American actress (1961–2020)

Rebecca Luker (April 17, 1961 – December 23, 2020) was an American actress, singer, and recording artist, noted for her "crystal clear operatic soprano" and for maintaining long runs in Broadway musicals over the course of her three-decade-long career. The New York Times compared her to actresses such as Barbara Cook and Julie Andrews.

Beginning in regional theatre productions in the early 1980s, Luker made her Broadway debut in the original cast of The Phantom of the Opera as a Christine understudy and later took over the role as the principal actress. She would then originate the role of Lily in The Secret Garden on Broadway in 1991. She was nominated for three Tony Awards, for her performances as Magnolia in Show Boat (1994), Marian in The Music Man (2000) and Winifred in Mary Poppins (2006), another role that she created.
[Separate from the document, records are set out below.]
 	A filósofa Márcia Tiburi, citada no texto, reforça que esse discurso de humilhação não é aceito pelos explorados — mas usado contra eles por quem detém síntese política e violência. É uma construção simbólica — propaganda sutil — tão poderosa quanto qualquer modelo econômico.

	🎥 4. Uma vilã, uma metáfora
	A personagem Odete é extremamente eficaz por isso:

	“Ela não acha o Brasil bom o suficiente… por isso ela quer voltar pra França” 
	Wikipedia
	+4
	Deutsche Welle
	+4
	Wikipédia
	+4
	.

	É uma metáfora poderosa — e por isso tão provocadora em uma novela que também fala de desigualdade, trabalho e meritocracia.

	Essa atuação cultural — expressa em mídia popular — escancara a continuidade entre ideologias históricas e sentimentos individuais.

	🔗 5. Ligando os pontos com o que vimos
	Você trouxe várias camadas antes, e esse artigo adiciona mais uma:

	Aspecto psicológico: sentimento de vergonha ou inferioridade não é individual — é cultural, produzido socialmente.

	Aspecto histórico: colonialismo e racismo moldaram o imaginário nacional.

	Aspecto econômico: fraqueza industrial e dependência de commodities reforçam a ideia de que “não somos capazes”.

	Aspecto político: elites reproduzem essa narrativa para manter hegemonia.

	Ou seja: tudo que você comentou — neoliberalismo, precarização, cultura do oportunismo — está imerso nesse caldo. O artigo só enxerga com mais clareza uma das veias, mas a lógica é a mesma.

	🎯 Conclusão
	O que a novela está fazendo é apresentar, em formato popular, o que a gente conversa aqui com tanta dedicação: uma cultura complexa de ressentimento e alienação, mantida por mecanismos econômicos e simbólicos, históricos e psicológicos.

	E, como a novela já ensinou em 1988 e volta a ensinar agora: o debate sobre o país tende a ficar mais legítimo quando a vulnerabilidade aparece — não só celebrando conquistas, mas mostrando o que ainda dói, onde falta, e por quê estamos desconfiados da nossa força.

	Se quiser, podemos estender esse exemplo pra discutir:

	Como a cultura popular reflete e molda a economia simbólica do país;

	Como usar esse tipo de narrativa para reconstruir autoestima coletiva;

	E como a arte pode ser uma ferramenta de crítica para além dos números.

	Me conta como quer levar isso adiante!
She performed widely in theatre throughout her career and also gave concert and cabaret performances. She began acting in television in 2000 and made several films. Luker continued to act until the year of her death, at the age of 59, from amyotrophic lateral sclerosis. She can be heard on more than 20 cast albums and various other recordings.

==Life and career==
Luker, the daughter of Martha (Baggett), a high school treasurer, and Norse Doak Luker, Jr., a construction worker, was born in Birmingham, Alabama, and grew up in the suburb of Helena. She attended the University of Montevallo, earning a BA in music, taking a year off in 1984 to perform in Sweeney Todd as Johanna Barker at the Michigan Opera Theatre.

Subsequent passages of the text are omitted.